[6] "… I. Das BG hat einen Schmerzensgeldanspruch des Kl. gegen den Bekl. aus §§ 829, 253 Abs. 2 BGB verneint. In die Beurteilung der Billigkeit seien alle tat-, täter- und geschädigtenbezogenen Umstände einzubeziehen. Ein wesentlicher Gesichtspunkt sei dabei die wirtschaftliche Situation der Parteien. Hier liege ein wirtschaftliches Gefälle nicht zugunsten des drogenabhängigen und in Ausbildung befindlichen Bekl., sondern allenfalls zugunsten des in ungekündigter Stellung bei der Deutschen Bahn AG befindlichen Kl. vor. Anhaltspunkte dafür, dass der Bekl. in Zukunft zu einem großen Vermögen kommen könnte, bestünden nicht. Der Umstand, dass der Kl., der bereits mehrfach Suizide habe erleben müssen, den Bekl. durch seine sofortige Reaktion vor Verletzungen bewahrt habe, so dass dieser unversehrt aus dem Gleisbett habe steigen können, während der Kl. nach dem Vorfall psychisch erkrankt und über einen längeren Zeitraum arbeitsunfähig gewesen sei, mache eine Schmerzensgeldzahlung nicht notwendig. Die Funktion der Billigkeitshaftung, die als Ausfallhaftung in besonderen Ausnahmefällen zu begreifen sei, liege nicht im Dank für eine besondere Leistung, sondern es müsse ein deutliches Gefälle der Umstände zuungunsten des Schädigers sprechen.
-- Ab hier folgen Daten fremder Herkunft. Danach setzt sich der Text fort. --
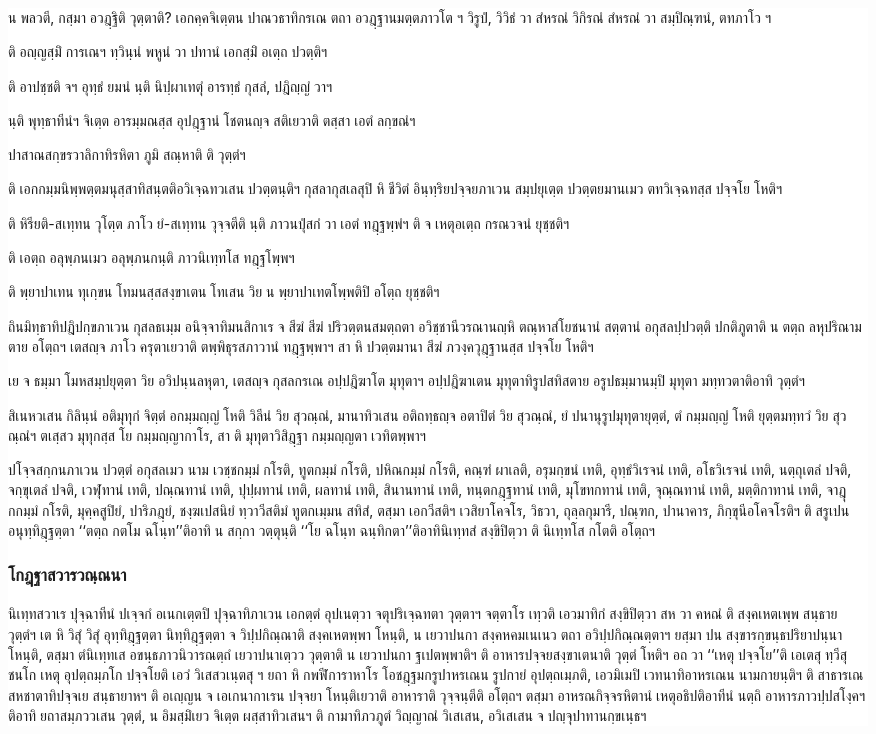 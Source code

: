 <p> น พลวตี, กสฺมา อวฎฺฐิติ วุตฺตาติ? เอกคฺคจิเตฺตน ปาณวธาทิกรเณ ตถา อวฎฺฐานมตฺตภาวโต ฯ วิรูปํ, วิวิธํ วา สํหรณํ วิกิรณํ  สํหรณํ วา สมฺปิณฺฑนํ, ตทภาโว ฯ</p>


<p> ติ อญฺญสฺมิํ การเณฯ  ทฺวินฺนํ พหูนํ วา ปทานํ เอกสฺมิํ อเตฺถ ปวตฺติฯ</p>


<p> ติ อาปชฺชติ จฯ อุทฺธํ ยมนํ นฺติ นิปฺผาเทตุํ อารทฺธํ กุสลํ, ปฎิญฺญํ วาฯ</p>


<p> นฺติ พุทฺธาทีนํฯ จิเตฺต อารมฺมณสฺส อุปฎฺฐานํ โชตนญฺจ สติเยวาติ ตสฺสา เอตํ ลกฺขณํฯ</p>


<p> ปาสาณสกฺขรวาลิกาทิรหิตา ภูมิ สณฺหาติ ติ วุตฺตํฯ</p>


<p> ติ เอกกมฺมนิพฺพตฺตมนุสฺสาทิสนฺตติอวิเจฺฉทวเสน ปวตฺตนฺติฯ กุสลากุสเลสุปิ หิ ชีวิตํ อินฺทฺริยปจฺจยภาเวน สมฺปยุเตฺต ปวตฺตยมานเมว ตทวิเจฺฉทสฺส ปจฺจโย โหติฯ</p>


<p> ติ หิรียติ-สเทฺทน วุโตฺต ภาโว ยํ-สเทฺทน วุจฺจตีติ นฺติ ภาวนปุํสกํ วา เอตํ ทฎฺฐพฺพํฯ ติ จ เหตุอเตฺถ กรณวจนํ ยุชฺชติฯ</p>


<p> ติ  เอตฺถ อลุพฺภนเมว อลุพฺภนกนฺติ ภาวนิเทฺทโส ทฎฺฐโพฺพฯ</p>


<p> ติ พฺยาปาเทน ทุเกฺขน โทมนสฺสสงฺขาเตน โทเสน วิย น พฺยาปาเทตโพฺพติปิ อโตฺถ ยุชฺชติฯ</p>


<p> ถินมิทฺธาทิปฎิปกฺขภาเวน กุสลธเมฺม อนิจฺจาทิมนสิกาเร จ สีฆํ สีฆํ ปริวตฺตนสมตฺถตา  อวิชฺชานีวรณานญฺหิ ตณฺหาสํโยชนานํ สตฺตานํ อกุสลปฺปวตฺติ  ปกติภูตาติ น ตตฺถ ลหุปริณามตาย อโตฺถฯ เตสญฺจ ภาโว ครุตาเยวาติ ตพฺพิธุรสภาวานํ  ทฎฺฐพฺพาฯ สา หิ ปวตฺตมานา สีฆํ ภวงฺควุฎฺฐานสฺส ปจฺจโย โหติฯ</p>


<p> เย จ ธมฺมา โมหสมฺปยุตฺตา วิย อวิปนฺนลหุตา, เตสญฺจ กุสลกรเณ อปฺปฎิฆาโต มุทุตาฯ อปฺปฎิฆาเตน มุทุตาทิรูปสทิสตาย อรูปธมฺมานมฺปิ มุทุตา มทฺทวตาติอาทิ วุตฺตํฯ</p>


<p> สิเนหวเสน กิลินฺนํ อติมุทุกํ จิตฺตํ อกมฺมญฺญํ โหติ วิลีนํ วิย สุวณฺณํ, มานาทิวเสน อติถทฺธญฺจ อตาปิตํ วิย สุวณฺณํ, ยํ ปนานุรูปมุทุตายุตฺตํ, ตํ กมฺมญฺญํ โหติ ยุตฺตมทฺทวํ วิย สุวณฺณํฯ ตเสฺสว มุทุกสฺส โย กมฺมญฺญากาโร, สา ติ มุทุตาวิสิฎฺฐา กมฺมญฺญตา เวทิตพฺพาฯ</p>


<p> ปโจฺจสกฺกนภาเวน ปวตฺตํ อกุสลเมว  นาม เวชฺชกมฺมํ กโรติ, ทูตกมฺมํ กโรติ, ปหิณกมฺมํ กโรติ, คณฺฑํ ผาเลติ, อรุมกฺขนํ เทติ, อุทฺธํวิเรจนํ เทติ, อโธวิเรจนํ เทติ, นตฺถุเตลํ ปจติ, จกฺขุเตลํ ปจติ, เวฬุทานํ เทติ, ปณฺณทานํ เทติ, ปุปฺผทานํ เทติ, ผลทานํ เทติ, สินานทานํ เทติ, ทนฺตกฎฺฐทานํ เทติ, มุโขทกทานํ เทติ, จุณฺณทานํ เทติ, มตฺติกาทานํ เทติ, จาฎุกกมฺมํ กโรติ, มุคฺคสูปิยํ, ปาริภฎฺยํ, ชงฺฆเปสนิยํ ทฺวาวีสติมํ ทูตกเมฺมน สทิสํ, ตสฺมา เอกวีสติฯ  เวสิยาโคจโร, วิธวา, ถุลฺลกุมารี, ปณฺฑก, ปานาคาร, ภิกฺขุนีอโคจโรติฯ ติ สรูเปน อนุทฺทิฎฺฐตฺตา ‘‘ตตฺถ กตโม ฉโนฺท’’ติอาทิ น  สกฺกา วตฺตุนฺติ ‘‘โย ฉโนฺท ฉนฺทิกตา’’ติอาทินิเทฺทสํ สงฺขิปิตฺวา ติ นิเทฺทโส กโตติ อโตฺถฯ</p>

</p>


<h3>โกฎฺฐาสวารวณฺณนา</h3>
<p> นิเทฺทสวาเร  ปุจฺฉาทีนํ ปเจฺจกํ อเนกเตฺตปิ ปุจฺฉาทิภาเวน เอกตฺตํ อุปเนตฺวา จตุปริเจฺฉทตา วุตฺตาฯ จตฺตาโร เทฺวติ เอวมาทิกํ สงฺขิปิตฺวา สห วา คหณํ ติ สงฺคเหตเพฺพ สนฺธาย วุตฺตํฯ เต หิ วิสุํ วิสุํ อุทฺทิฎฺฐตฺตา นิทฺทิฎฺฐตฺตา จ วิปฺปกิณฺณาติ สงฺคเหตพฺพา โหนฺติ, น เยวาปนกา สงฺคหคมเนเนว ตถา อวิปฺปกิณฺณตฺตาฯ ยสฺมา ปน สงฺขารกฺขนฺธปริยาปนฺนา โหนฺติ, ตสฺมา ตํนิเทฺทเส อขนฺธภาวนิวารณตฺถํ เยวาปนาเตฺวว วุตฺตาติ น เยวาปนกา ฐเปตพฺพาติฯ ติ อาหารปจฺจยสงฺขาเตนาติ วุตฺตํ โหติฯ อถ วา ‘‘เหตุ ปจฺจโย’’ติ เอเตสุ ทฺวีสุ ชนโก เหตุ อุปตฺถมฺภโก ปจฺจโยติ เอวํ วิเสสวเนฺตสุ ฯ ยถา หิ กพฬีการาหาโร โอชฎฺฐมกรูปาหรเณน รูปกายํ อุปตฺถเมฺภติ, เอวมิเมปิ เวทนาทิอาหรเณน นามกายนฺติฯ ติ สาธารเณ สหชาตาทิปจฺจเย สนฺธายาหฯ ติ อเญฺญน จ เอเกนากาเรน ปจฺจยา โหนฺติเยวาติ อาหาราติ วุจฺจนฺตีติ อโตฺถฯ ตสฺมา อาหรณกิจฺจรหิตานํ เหตุอธิปติอาทีนํ นตฺถิ อาหารภาวปฺปสโงฺคฯ ติอาทิ ยถาสมฺภววเสน วุตฺตํ, น อิมสฺมิํเยว จิเตฺต ผสฺสาทิวเสนฯ ติ กามาทิภวภูตํ วิญฺญาณํ วิเสเสน, อวิเสเสน จ ปญฺจุปาทานกฺขเนฺธฯ</p>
Ein solches sei auch deshalb zu verneinen, weil Lokführer von Berufs wegen dem besonderen Risiko aus gesetzt seien, “Opfer eines Selbstmörders' zu werden. Der Gedanke der Selbstaufopferung könne Ansprüche aus §§ 670, 683 BGB analog begründen, nicht aber Schadensersatzansprüche i.S.v. § 253 Abs. 2 BGB, und sei daher bei der Abwägung im Rahmen des § 829 BGB nicht zugunsten des Kl. zu berücksichtigen. Ferner habe unberücksichtigt zu bleiben, dass der Bekl. über seine Mutter privathaftpflichtversichert sei; dies allein könne nicht zur Bejahung der Billigkeitshaftung führen, sondern allenfalls für die Höhe eines zu zahlenden Betrags von Bedeutung sein."

[7] II. Diese Erwägungen halten im Ergebnis revisionsrechtlicher Nachprüfung stand. Da eine Haftung des Bekl. für die von ihm verursachte Verletzung der Gesundheit des Kl. gem. § 823 Abs. 1 BGB mangels Verantwortlichkeit des Bekl. ausscheidet (§ 827 BGB) und Ersatz des Schadens nicht von einem aufsichtspflichtigen Dritten verlangt werden kann, kommt allein eine Ersatzpflicht aus Billigkeitsgründen gem. § 829 BGB in Betracht. Das BG hat eine solche Billigkeitshaftung im Ergebnis rechtsfehlerfrei verneint.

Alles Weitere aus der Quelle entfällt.